Neue Ermittlungen zum Brandanschlag durch eine Zeugin
Fast drei Jahrzehnte lang hatte der Fall bei der Polizei geruht. 2019 meldete sich plötzlich eine Zeugin. Sie berichtete der Polizei von einem Grillfest, auf dem sie mit einem Gast über den Brandanschlag ins Gespräch gekommen sei. Der Mann habe schließlich erklärt, dass er es gewesen sei und die Polizei ihn nie erwischt habe.
Aufarbeitung bei der Polizei erst Jahrzehnte später
Im Januar 2021 wurden die Wohnung und der Arbeitsplatz von S. durchsucht, ausgelöst durch eine Zeugenaussage. Anfang April 2022 folgte die Festnahme. Zu diesem Anlass entschuldigte sich der saarländische Polizeipräsident Norbert Rupp dafür, dass "offensichtlich auch Defizite in der damaligen Polizeiarbeit" zur Einstellung der Ermittlungen geführt hätten. Eine Arbeitsgruppe arbeitet seitdem mögliche Versäumnisse auf.

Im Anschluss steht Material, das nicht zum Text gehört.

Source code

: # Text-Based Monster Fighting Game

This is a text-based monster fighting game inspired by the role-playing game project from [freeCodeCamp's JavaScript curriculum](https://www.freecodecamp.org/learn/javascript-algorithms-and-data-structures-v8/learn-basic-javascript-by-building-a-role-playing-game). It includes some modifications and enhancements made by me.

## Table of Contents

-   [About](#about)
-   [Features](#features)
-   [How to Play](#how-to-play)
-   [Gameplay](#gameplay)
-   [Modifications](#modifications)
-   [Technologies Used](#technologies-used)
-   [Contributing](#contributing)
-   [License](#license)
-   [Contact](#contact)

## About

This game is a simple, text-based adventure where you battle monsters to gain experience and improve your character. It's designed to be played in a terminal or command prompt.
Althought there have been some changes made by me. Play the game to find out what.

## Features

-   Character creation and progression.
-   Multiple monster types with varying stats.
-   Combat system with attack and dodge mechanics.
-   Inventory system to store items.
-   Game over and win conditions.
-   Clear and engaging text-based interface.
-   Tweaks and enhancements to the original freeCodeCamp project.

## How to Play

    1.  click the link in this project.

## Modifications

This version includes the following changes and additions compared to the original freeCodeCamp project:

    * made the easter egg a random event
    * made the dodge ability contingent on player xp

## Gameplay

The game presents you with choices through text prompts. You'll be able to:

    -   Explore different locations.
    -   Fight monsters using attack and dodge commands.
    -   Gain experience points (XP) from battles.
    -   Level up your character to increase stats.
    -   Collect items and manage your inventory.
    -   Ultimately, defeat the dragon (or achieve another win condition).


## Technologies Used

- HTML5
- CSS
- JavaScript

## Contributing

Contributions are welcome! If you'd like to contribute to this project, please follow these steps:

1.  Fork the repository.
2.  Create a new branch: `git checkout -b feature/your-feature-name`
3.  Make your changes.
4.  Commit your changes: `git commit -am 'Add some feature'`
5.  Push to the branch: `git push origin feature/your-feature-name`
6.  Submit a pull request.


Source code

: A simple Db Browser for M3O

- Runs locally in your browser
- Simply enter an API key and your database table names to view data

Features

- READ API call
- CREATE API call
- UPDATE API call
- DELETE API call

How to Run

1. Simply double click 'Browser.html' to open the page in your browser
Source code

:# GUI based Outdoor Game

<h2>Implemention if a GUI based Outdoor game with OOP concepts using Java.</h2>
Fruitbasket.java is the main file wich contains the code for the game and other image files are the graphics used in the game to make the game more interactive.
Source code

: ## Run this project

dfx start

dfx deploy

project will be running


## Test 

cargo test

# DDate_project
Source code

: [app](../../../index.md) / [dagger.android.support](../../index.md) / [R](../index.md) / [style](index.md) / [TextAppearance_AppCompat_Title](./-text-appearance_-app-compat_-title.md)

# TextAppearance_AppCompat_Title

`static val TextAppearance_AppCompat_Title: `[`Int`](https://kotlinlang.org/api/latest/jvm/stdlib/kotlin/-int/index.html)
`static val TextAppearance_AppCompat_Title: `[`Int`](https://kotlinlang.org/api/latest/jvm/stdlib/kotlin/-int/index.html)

Bisherigen Erkenntnissen zufolge funktionierte die saarländische Polizei in der damaligen Organisationsstruktur - zum Beispiel in der dezentralen Bearbeitung von Tötungsdelikten - in Teilen nicht richtig. Es seien Defizite bei der Erhebung, Verarbeitung und Weitergabe von Informationen festgestellt worden. Diese Versäumnisse würden intensiv aufgearbeitet.